-- Opening Marker --

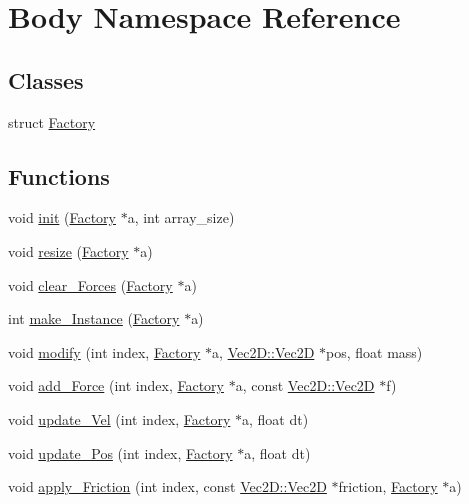 \hypertarget{namespace_body}{}\section{Body Namespace Reference}
\label{namespace_body}
\subsection*{Classes}
\begin{DoxyCompactItemize}
\item 
struct \mbox{\hyperlink{struct_body_1_1_factory}{Factory}}
\end{DoxyCompactItemize}
\subsection*{Functions}
\begin{DoxyCompactItemize}
\item 
void \mbox{\hyperlink{namespace_body_a2d62ef72580eb5883ebaee936b1105c7}{init}} (\mbox{\hyperlink{struct_body_1_1_factory}{Factory}} $\ast$a, int array\+\_\+size)
\item 
void \mbox{\hyperlink{namespace_body_ade37e2bc965edf7226ec2876383eb266}{resize}} (\mbox{\hyperlink{struct_body_1_1_factory}{Factory}} $\ast$a)
\item 
void \mbox{\hyperlink{namespace_body_a58172e4bc16d9c5117b5625f6918132c}{clear\+\_\+\+Forces}} (\mbox{\hyperlink{struct_body_1_1_factory}{Factory}} $\ast$a)
\item 
int \mbox{\hyperlink{namespace_body_aa1f1401ef15a1eed126c67a080b2506c}{make\+\_\+\+Instance}} (\mbox{\hyperlink{struct_body_1_1_factory}{Factory}} $\ast$a)
\item 
void \mbox{\hyperlink{namespace_body_ad033221a98d2de393b77352eddf1a7bb}{modify}} (int index, \mbox{\hyperlink{struct_body_1_1_factory}{Factory}} $\ast$a, \mbox{\hyperlink{struct_vec2_d_1_1_vec2_d}{Vec2\+D\+::\+Vec2D}} $\ast$pos, float mass)
\item 
void \mbox{\hyperlink{namespace_body_af3ba929a43f9efd909bb113b39740a84}{add\+\_\+\+Force}} (int index, \mbox{\hyperlink{struct_body_1_1_factory}{Factory}} $\ast$a, const \mbox{\hyperlink{struct_vec2_d_1_1_vec2_d}{Vec2\+D\+::\+Vec2D}} $\ast$f)
\item 
void \mbox{\hyperlink{namespace_body_a93be1c44dee756c2e3f94603f526bed2}{update\+\_\+\+Vel}} (int index, \mbox{\hyperlink{struct_body_1_1_factory}{Factory}} $\ast$a, float dt)
\item 
void \mbox{\hyperlink{namespace_body_a021a17c895acfea05e10a1fdb2c20b51}{update\+\_\+\+Pos}} (int index, \mbox{\hyperlink{struct_body_1_1_factory}{Factory}} $\ast$a, float dt)
\item 
void \mbox{\hyperlink{namespace_body_aad381674a5614ab2d8801dd3d9d718ea}{apply\+\_\+\+Friction}} (int index, const \mbox{\hyperlink{struct_vec2_d_1_1_vec2_d}{Vec2\+D\+::\+Vec2D}} $\ast$friction, \mbox{\hyperlink{struct_body_1_1_factory}{Factory}} $\ast$a)
\end{DoxyCompactItemize}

-- Closing Marker --

Wherever a picture appears in the records above, leave it out and transcribe everything else exactly.

 \hypertarget{namespace_body}{}\section{Body Namespace Reference}
\label{namespace_body}
\subsection*{Classes}
\begin{DoxyCompactItemize}
\item 
struct \mbox{\hyperlink{struct_body_1_1_factory}{Factory}}
\end{DoxyCompactItemize}
\subsection*{Functions}
\begin{DoxyCompactItemize}
\item 
void \mbox{\hyperlink{namespace_body_a2d62ef72580eb5883ebaee936b1105c7}{init}} (\mbox{\hyperlink{struct_body_1_1_factory}{Factory}} $\ast$a, int array\+\_\+size)
\item 
void \mbox{\hyperlink{namespace_body_ade37e2bc965edf7226ec2876383eb266}{resize}} (\mbox{\hyperlink{struct_body_1_1_factory}{Factory}} $\ast$a)
\item 
void \mbox{\hyperlink{namespace_body_a58172e4bc16d9c5117b5625f6918132c}{clear\+\_\+\+Forces}} (\mbox{\hyperlink{struct_body_1_1_factory}{Factory}} $\ast$a)
\item 
int \mbox{\hyperlink{namespace_body_aa1f1401ef15a1eed126c67a080b2506c}{make\+\_\+\+Instance}} (\mbox{\hyperlink{struct_body_1_1_factory}{Factory}} $\ast$a)
\item 
void \mbox{\hyperlink{namespace_body_ad033221a98d2de393b77352eddf1a7bb}{modify}} (int index, \mbox{\hyperlink{struct_body_1_1_factory}{Factory}} $\ast$a, \mbox{\hyperlink{struct_vec2_d_1_1_vec2_d}{Vec2\+D\+::\+Vec2D}} $\ast$pos, float mass)
\item 
void \mbox{\hyperlink{namespace_body_af3ba929a43f9efd909bb113b39740a84}{add\+\_\+\+Force}} (int index, \mbox{\hyperlink{struct_body_1_1_factory}{Factory}} $\ast$a, const \mbox{\hyperlink{struct_vec2_d_1_1_vec2_d}{Vec2\+D\+::\+Vec2D}} $\ast$f)
\item 
void \mbox{\hyperlink{namespace_body_a93be1c44dee756c2e3f94603f526bed2}{update\+\_\+\+Vel}} (int index, \mbox{\hyperlink{struct_body_1_1_factory}{Factory}} $\ast$a, float dt)
\item 
void \mbox{\hyperlink{namespace_body_a021a17c895acfea05e10a1fdb2c20b51}{update\+\_\+\+Pos}} (int index, \mbox{\hyperlink{struct_body_1_1_factory}{Factory}} $\ast$a, float dt)
\item 
void \mbox{\hyperlink{namespace_body_aad381674a5614ab2d8801dd3d9d718ea}{apply\+\_\+\+Friction}} (int index, const \mbox{\hyperlink{struct_vec2_d_1_1_vec2_d}{Vec2\+D\+::\+Vec2D}} $\ast$friction, \mbox{\hyperlink{struct_body_1_1_factory}{Factory}} $\ast$a)
\end{DoxyCompactItemize}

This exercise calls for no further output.